At 23:12 12-03-01 -0600 some list member(s) wrote:

>largely due to the number of core components...

This, to me, is the key! Just what are the core components? In Linux World, 
there is simply no fence between the core and the periphery (bone and meat,
court and yard...). Or, in our paradigm, between the operating system and 
the applications. And Linux distribution vendors (very much including this 
one) are going about in a completely misguided way: instead of  attempting 
to build this fence, they are ignoring it: a distribution may contain well 
over 1000 components, all - apparently - of equal importance. And if any one 
of them craps, it's Linux that crapped (in the mind of a non-technical user). 

Unless the fence is built, Linus will remain a footnote in the history of 
computing.
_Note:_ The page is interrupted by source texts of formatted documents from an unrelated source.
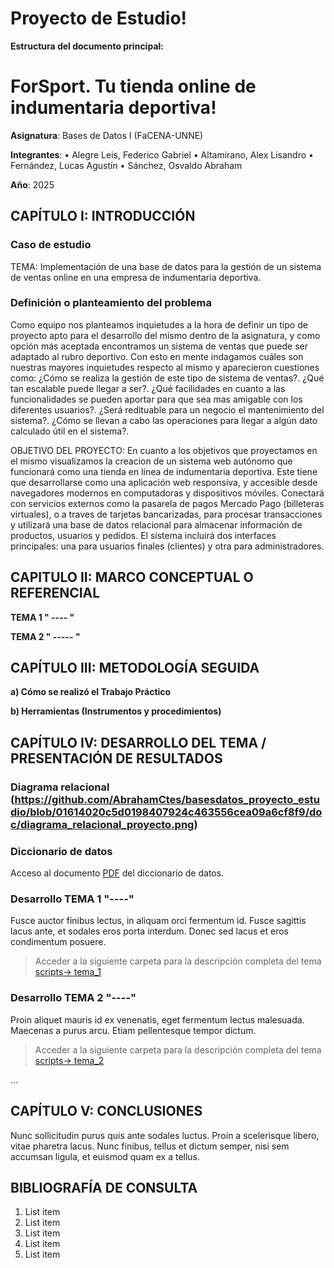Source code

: # Proyecto de Estudio!
    
**Estructura del documento principal:**

# ForSport. Tu tienda online de indumentaria deportiva!

**Asignatura**: Bases de Datos I (FaCENA-UNNE)

**Integrantes**:
•	Alegre Leis, Federico Gabriel
•	Altamirano, Alex Lisandro
•	Fernández, Lucas Agustín
•	Sánchez, Osvaldo Abraham


**Año**: 2025

## CAPÍTULO I: INTRODUCCIÓN

### Caso de estudio

TEMA: Implementación de una base de datos para la gestión de un sistema de ventas online en una empresa de indumentaria deportiva.


### Definición o planteamiento del problema

Como equipo nos planteamos inquietudes a la hora de definir un tipo de proyecto apto para el desarrollo del mismo dentro de la asignatura, y como opción más aceptada encontramos un sistema de ventas que puede ser adaptado al rubro deportivo. Con esto en mente indagamos cuáles son nuestras mayores inquietudes respecto al mismo y aparecieron cuestiones como: 
¿Cómo se realiza la gestión de este tipo de sistema de ventas?.
¿Qué tan escalable puede llegar a ser?.
¿Qué facilidades en cuanto a las funcionalidades se pueden aportar para que sea mas amigable con los diferentes usuarios?.
¿Será redituable para un negocio el mantenimiento del sistema?.
¿Cómo se llevan a cabo las operaciones para llegar a algún dato calculado útil en el sistema?.

OBJETIVO DEL PROYECTO:
En cuanto a los objetivos que proyectamos en el mismo visualizamos la creacion de un sistema web autónomo que funcionará como una tienda en línea de indumentaria deportiva. Este tiene que desarrollarse como una aplicación web responsiva, y accesible desde navegadores modernos en computadoras y dispositivos móviles. Conectará con servicios externos como la pasarela de pagos Mercado Pago (billeteras virtuales), o a traves de tarjetas bancarizadas, para procesar transacciones y utilizará una base de datos relacional para almacenar información de productos, usuarios y pedidos. El sistema incluirá dos interfaces principales: una para usuarios finales (clientes) y otra para administradores.


## CAPITULO II: MARCO CONCEPTUAL O REFERENCIAL

**TEMA 1 " ---- "** 


**TEMA 2 " ----- "** 


## CAPÍTULO III: METODOLOGÍA SEGUIDA 

 **a) Cómo se realizó el Trabajo Práctico**

 **b) Herramientas (Instrumentos y procedimientos)**

## CAPÍTULO IV: DESARROLLO DEL TEMA / PRESENTACIÓN DE RESULTADOS 

### Diagrama relacional (https://github.com/AbrahamCtes/basesdatos_proyecto_estudio/blob/01614020c5d0198407924c463556cea09a6cf8f9/doc/diagrama_relacional_proyecto.png)
### Diccionario de datos

Acceso al documento [PDF](doc/diccionario_datos.pdf) del diccionario de datos.


### Desarrollo TEMA 1 "----"

Fusce auctor finibus lectus, in aliquam orci fermentum id. Fusce sagittis lacus ante, et sodales eros porta interdum. Donec sed lacus et eros condimentum posuere. 

> Acceder a la siguiente carpeta para la descripción completa del tema [scripts-> tema_1](script/tema01_nombre_tema)

### Desarrollo TEMA 2 "----"

Proin aliquet mauris id ex venenatis, eget fermentum lectus malesuada. Maecenas a purus arcu. Etiam pellentesque tempor dictum. 

> Acceder a la siguiente carpeta para la descripción completa del tema [scripts-> tema_2](script/tema02_nombre_tema)

... 


## CAPÍTULO V: CONCLUSIONES

Nunc sollicitudin purus quis ante sodales luctus. Proin a scelerisque libero, vitae pharetra lacus. Nunc finibus, tellus et dictum semper, nisi sem accumsan ligula, et euismod quam ex a tellus. 



## BIBLIOGRAFÍA DE CONSULTA

 1. List item
 2. List item
 3. List item
 4. List item
 5. List item

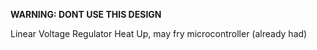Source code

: <b>WARNING: DONT USE THIS DESIGN</b>

Linear Voltage Regulator Heat Up, may fry microcontroller (already had)
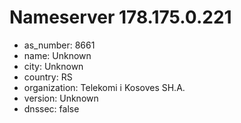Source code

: # Nameserver 178.175.0.221

* as_number: 8661
* name: Unknown
* city: Unknown
* country: RS
* organization: Telekomi i Kosoves SH.A.
* version: Unknown
* dnssec: false
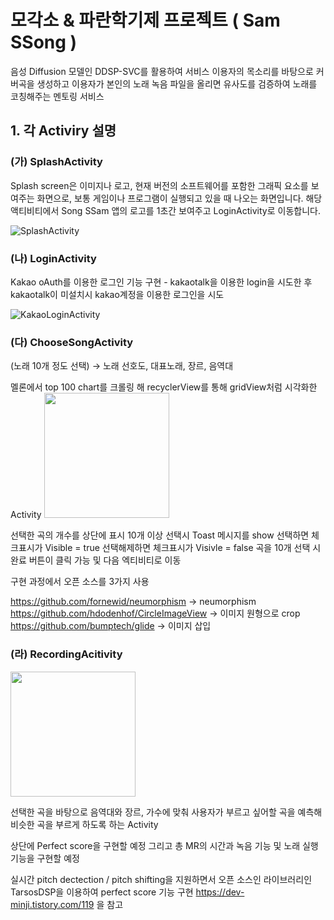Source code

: # 모각소 & 파란학기제 프로젝트 ( Sam SSong )

음성 Diffusion 모델인 DDSP-SVC를 활용하여 서비스 이용자의 목소리를 바탕으로 커버곡을 생성하고 이용자가 본인의 노래 녹음 파일을 올리면 유사도를 검증하여 노래를 코칭해주는 멘토링 서비스

## 1. 각 Activiry 설명

### (가) SplashActivity 
Splash screen은 이미지나 로고, 현재 버전의 소프트웨어를 포함한 그래픽 요소를 보여주는 화면으로, 보통 게임이나 프로그램이 실행되고 있을 때 나오는 화면입니다.
해당 액티비티에서 Song SSam 앱의 로고를 1초간 보여주고 LoginActivity로 이동합니다.

![SplashActivity](https://github.com/chlwnsxo00/SongSSam/assets/31373739/80275b85-9012-4de5-bf9e-6d252277fb89)


### (나) LoginActivity
Kakao oAuth를 이용한 로그인 기능 구현 - kakaotalk을 이용한 login을 시도한 후 kakaotalk이 미설치시 kakao계정을 이용한 로그인을 시도

![KakaoLoginActivity](https://github.com/chlwnsxo00/SongSSam/assets/31373739/0809ad26-274d-4be7-9932-1d6fb358f4e8)


### (다) ChooseSongActivity
(노래 10개 정도 선택) → 노래 선호도, 대표노래, 장르, 음역대

멜론에서 top 100 chart를 크롤링 해 recyclerView를 통해 gridView처럼 시각화한 Activity
<img src="https://github.com/chlwnsxo00/SongSSam/assets/31373739/4330fd04-0880-4dff-b576-374abcd7d327.jpeg" width="200" height="200"/>

선택한 곡의 개수를 상단에 표시
10개 이상 선택시 Toast 메시지를 show
선택하면 체크표시가 Visible = true
선택해제하면 체크표시가 Visivle = false
곡을 10개 선택 시 완료 버튼이 클릭 가능 및 다음 엑티비티로 이동

구현 과정에서 오픈 소스를 3가지 사용

https://github.com/fornewid/neumorphism  -> neumorphism
https://github.com/hdodenhof/CircleImageView  -> 이미지 원형으로 crop
https://github.com/bumptech/glide  -> 이미지 삽입

### (라) RecordingAcitivity

<img src="https://github.com/chlwnsxo00/SongSSam/assets/31373739/16bc93ff-57d8-4095-accb-ad721c992e2a.jpeg" width="200" height="200"/>

선택한 곡을 바탕으로 음역대와 장르, 가수에 맞춰 사용자가 부르고 싶어할 곡을 예측해 비슷한 곡을 부르게 하도록 하는 Activity

상단에 Perfect score을 구현할 예정
그리고 총 MR의 시간과 녹음 기능 및 노래 실행 기능을 구현할 예정

실시간 pitch dectection / pitch shifting을 지원하면서 오픈 소스인 라이브러리인 TarsosDSP을 이용하여 perfect score 기능 구현
https://dev-minji.tistory.com/119 을 참고
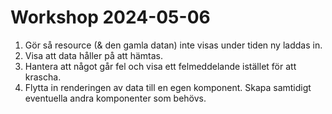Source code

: # Workshop 2024-05-06

1. Gör så resource (& den gamla datan) inte visas under tiden ny laddas in.
2. Visa att data håller på att hämtas.
3. Hantera att något går fel och visa ett felmeddelande istället för att krascha.
4. Flytta in renderingen av data till en egen komponent. Skapa samtidigt eventuella andra komponenter som behövs.
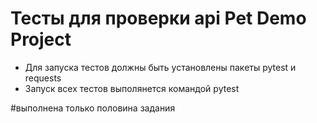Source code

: # Тесты для проверки api Pet Demo Project
- Для запуска тестов должны быть установлены пакеты pytest и requests
- Запуск всех тестов выполянется командой pytest

#выполнена только половина задания 
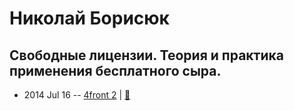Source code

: # Николай Борисюк

## Свободные лицензии. Теория и практика применения бесплатного сыра.
- 2014 Jul 16 -- [4front 2](https://www.youtube.com/watch?v=Iky1lOKFS8E)  | [:notebook:](https://www.slideshare.net/xbsoftware/free-licenses-presentation-xb)  
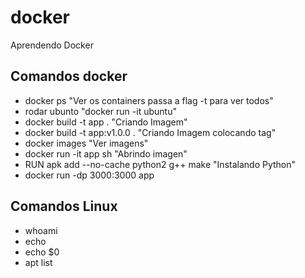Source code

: # docker
Aprendendo Docker

## Comandos docker

* docker ps "Ver os containers passa a flag -t para ver todos"
* rodar ubunto "docker run -it ubuntu"
* docker build -t app .  "Criando Imagem"
* docker build -t app:v1.0.0 .  "Criando Imagem colocando tag"
* docker images  "Ver imagens"
* docker run -it app sh "Abrindo imagen"
* RUN apk add --no-cache python2 g++ make "Instalando Python"
* docker run -dp 3000:3000 app
## Comandos Linux

* whoami
* echo
* echo $0
* apt list
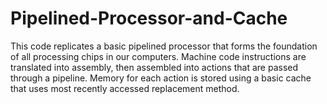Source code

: # Pipelined-Processor-and-Cache

This code replicates a basic pipelined processor that forms the foundation of all processing chips in our computers. Machine code instructions are translated into assembly, then assembled into actions that are passed through a pipeline. Memory for each action is stored using a basic cache that uses most recently accessed replacement method. 
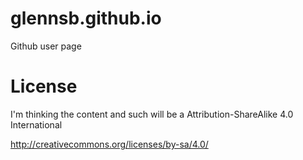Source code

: glennsb.github.io
=================

Github user page

License
=======

I'm thinking the content and such will be a Attribution-ShareAlike 4.0 International

http://creativecommons.org/licenses/by-sa/4.0/
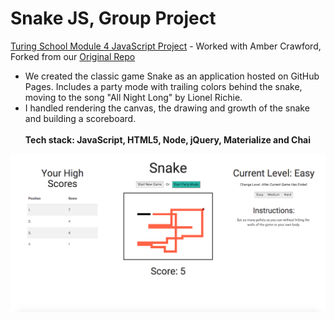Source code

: # Snake JS, Group Project
[Turing School Module 4 JavaScript Project](https://github.com/turingschool/lesson_plans/blob/master/ruby_04-apis_and_scalability/gametime_project.markdown) - Worked with Amber Crawford, Forked from our [Original Repo](https://github.com/sekharp/game-time)<br>
* We created the classic game Snake as an application hosted on GitHub Pages. Includes a party mode with trailing colors behind the snake, moving to the song "All Night Long" by Lionel Richie.
* I handled rendering the canvas, the drawing and growth of the snake and building a scoreboard.<br><br>
**Tech stack: JavaScript, HTML5, Node, jQuery, Materialize and Chai**

![Snake JS Screenshot](/images/screenshot.png)
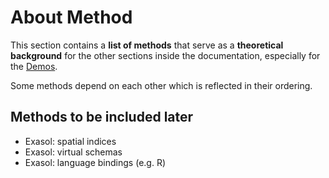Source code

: # About Method

This section contains a **list of methods** that serve as a **theoretical background**
for the other sections inside the documentation, especially for the [Demos](../demos).

Some methods depend on each other which is reflected in their ordering.

## Methods to be included later

- Exasol: spatial indices
- Exasol: virtual schemas
- Exasol: language bindings (e.g. R)
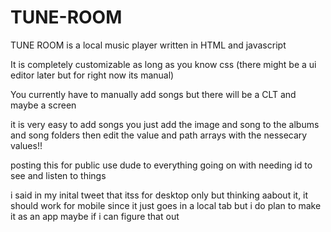 # TUNE-ROOM

TUNE ROOM is a local music player written in HTML and javascript

It is completely customizable as long as you know css (there might be a ui editor later but for right now its manual)

You currently have to manually add songs but there will be a CLT and maybe a screen

it is very easy to add songs you just add the image and song to the albums and song folders then edit the value and path arrays with the nessecary values!!


posting this for public use dude to everything going on with needing id to see and listen to things

i said in my inital tweet that itss for desktop only but thinking aabout it, it should work for mobile since it just goes in a local tab but i do plan to make it as an app maybe if i can figure that out
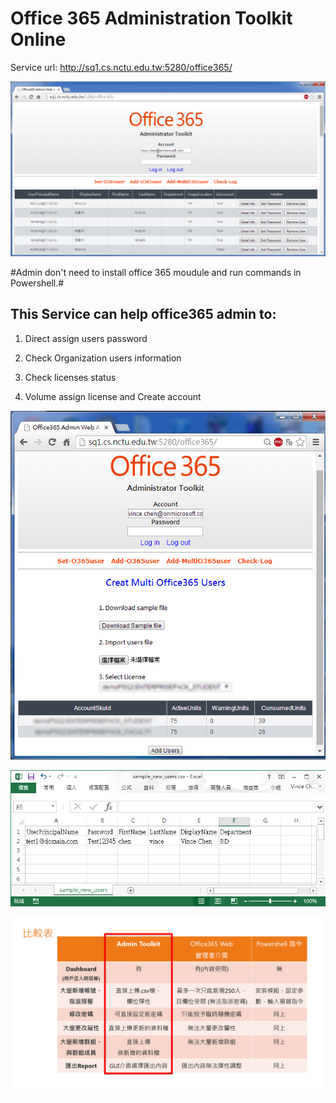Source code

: Office 365 Administration Toolkit Online
========================================

Service url:
http://sq1.cs.nctu.edu.tw:5280/office365/

![image](https://raw.githubusercontent.com/hwchen18546/Office365-Toolkit-Online/master/img/web.png)

#Admin don't need to install office 365 moudule and run commands in Powershell.#

This Service can help office365 admin to:
----------------------------
1. Direct assign users password

2. Check Organization users information

3. Check licenses status

4. Volume assign license and Create account

![image](https://raw.githubusercontent.com/hwchen18546/Office365-Toolkit-Online/master/img/user.png)

![image](https://raw.githubusercontent.com/hwchen18546/Office365-Toolkit-Online/master/img/csv.png)

![image](https://raw.githubusercontent.com/hwchen18546/Office365-Toolkit-Online/master/img/compare.png)
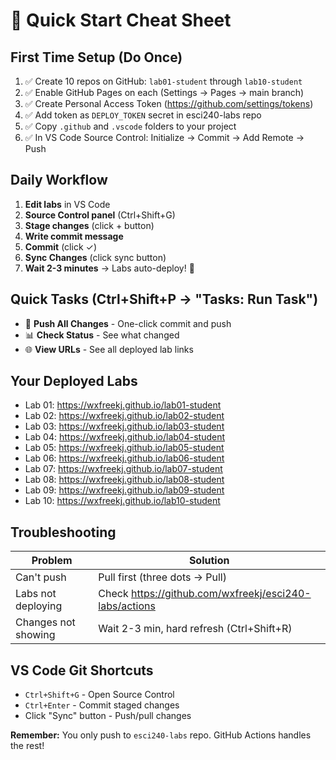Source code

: # 🚀 Quick Start Cheat Sheet

## First Time Setup (Do Once)

1. ✅ Create 10 repos on GitHub: `lab01-student` through `lab10-student`
2. ✅ Enable GitHub Pages on each (Settings → Pages → main branch)
3. ✅ Create Personal Access Token (https://github.com/settings/tokens)
4. ✅ Add token as `DEPLOY_TOKEN` secret in esci240-labs repo
5. ✅ Copy `.github` and `.vscode` folders to your project
6. ✅ In VS Code Source Control: Initialize → Commit → Add Remote → Push

## Daily Workflow

1. **Edit labs** in VS Code
2. **Source Control panel** (Ctrl+Shift+G)
3. **Stage changes** (click + button)
4. **Write commit message**
5. **Commit** (click ✓)
6. **Sync Changes** (click sync button)
7. **Wait 2-3 minutes** → Labs auto-deploy! 🎉

## Quick Tasks (Ctrl+Shift+P → "Tasks: Run Task")

- 🚀 **Push All Changes** - One-click commit and push
- 📊 **Check Status** - See what changed
- 🌐 **View URLs** - See all deployed lab links

## Your Deployed Labs

- Lab 01: https://wxfreekj.github.io/lab01-student
- Lab 02: https://wxfreekj.github.io/lab02-student
- Lab 03: https://wxfreekj.github.io/lab03-student
- Lab 04: https://wxfreekj.github.io/lab04-student
- Lab 05: https://wxfreekj.github.io/lab05-student
- Lab 06: https://wxfreekj.github.io/lab06-student
- Lab 07: https://wxfreekj.github.io/lab07-student
- Lab 08: https://wxfreekj.github.io/lab08-student
- Lab 09: https://wxfreekj.github.io/lab09-student
- Lab 10: https://wxfreekj.github.io/lab10-student

## Troubleshooting

| Problem | Solution |
|---------|----------|
| Can't push | Pull first (three dots → Pull) |
| Labs not deploying | Check https://github.com/wxfreekj/esci240-labs/actions |
| Changes not showing | Wait 2-3 min, hard refresh (Ctrl+Shift+R) |

## VS Code Git Shortcuts

- `Ctrl+Shift+G` - Open Source Control
- `Ctrl+Enter` - Commit staged changes
- Click "Sync" button - Push/pull changes

**Remember:** You only push to `esci240-labs` repo. GitHub Actions handles the rest!
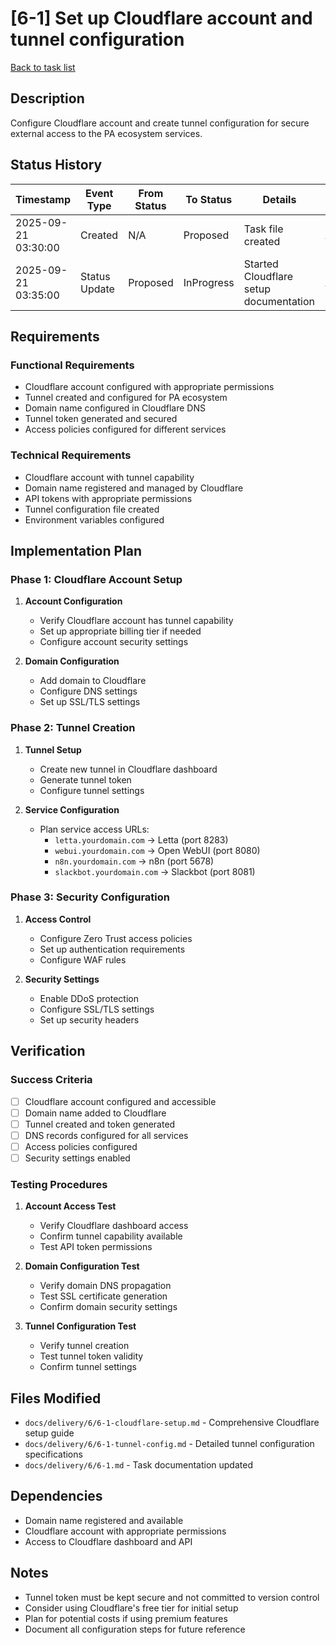 # [6-1] Set up Cloudflare account and tunnel configuration

[Back to task list](./tasks.md)

## Description

Configure Cloudflare account and create tunnel configuration for secure external access to the PA ecosystem services.

## Status History

| Timestamp | Event Type | From Status | To Status | Details | User |
|-----------|------------|-------------|-----------|---------|------|
| 2025-09-21 03:30:00 | Created | N/A | Proposed | Task file created | AI_Agent |
| 2025-09-21 03:35:00 | Status Update | Proposed | InProgress | Started Cloudflare setup documentation | AI_Agent |

## Requirements

### Functional Requirements
- Cloudflare account configured with appropriate permissions
- Tunnel created and configured for PA ecosystem
- Domain name configured in Cloudflare DNS
- Tunnel token generated and secured
- Access policies configured for different services

### Technical Requirements
- Cloudflare account with tunnel capability
- Domain name registered and managed by Cloudflare
- API tokens with appropriate permissions
- Tunnel configuration file created
- Environment variables configured

## Implementation Plan

### Phase 1: Cloudflare Account Setup
1. **Account Configuration**
   - Verify Cloudflare account has tunnel capability
   - Set up appropriate billing tier if needed
   - Configure account security settings

2. **Domain Configuration**
   - Add domain to Cloudflare
   - Configure DNS settings
   - Set up SSL/TLS settings

### Phase 2: Tunnel Creation
1. **Tunnel Setup**
   - Create new tunnel in Cloudflare dashboard
   - Generate tunnel token
   - Configure tunnel settings

2. **Service Configuration**
   - Plan service access URLs:
     - `letta.yourdomain.com` → Letta (port 8283)
     - `webui.yourdomain.com` → Open WebUI (port 8080)
     - `n8n.yourdomain.com` → n8n (port 5678)
     - `slackbot.yourdomain.com` → Slackbot (port 8081)

### Phase 3: Security Configuration
1. **Access Control**
   - Configure Zero Trust access policies
   - Set up authentication requirements
   - Configure WAF rules

2. **Security Settings**
   - Enable DDoS protection
   - Configure SSL/TLS settings
   - Set up security headers

## Verification

### Success Criteria
- [ ] Cloudflare account configured and accessible
- [ ] Domain name added to Cloudflare
- [ ] Tunnel created and token generated
- [ ] DNS records configured for all services
- [ ] Access policies configured
- [ ] Security settings enabled

### Testing Procedures
1. **Account Access Test**
   - Verify Cloudflare dashboard access
   - Confirm tunnel capability available
   - Test API token permissions

2. **Domain Configuration Test**
   - Verify domain DNS propagation
   - Test SSL certificate generation
   - Confirm domain security settings

3. **Tunnel Configuration Test**
   - Verify tunnel creation
   - Test tunnel token validity
   - Confirm tunnel settings

## Files Modified

- `docs/delivery/6/6-1-cloudflare-setup.md` - Comprehensive Cloudflare setup guide
- `docs/delivery/6/6-1-tunnel-config.md` - Detailed tunnel configuration specifications
- `docs/delivery/6/6-1.md` - Task documentation updated

## Dependencies

- Domain name registered and available
- Cloudflare account with appropriate permissions
- Access to Cloudflare dashboard and API

## Notes

- Tunnel token must be kept secure and not committed to version control
- Consider using Cloudflare's free tier for initial setup
- Plan for potential costs if using premium features
- Document all configuration steps for future reference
Non-technical users will not migrate to an environment where 
they must "solve" operating system problems; the operating system 
SIMPLY MUST WORK out of the box. But it's not that 1000 components 
must work out of the box. Quite to the contrary, user is prepared - and should 
be given the opportunity - to select the applications (and yes, the application 
vendors, commercial and othervise) that do, and reject those that do not. 
If the operating system distributor (or vendor) is at the same time
application vendor, this can not happen. 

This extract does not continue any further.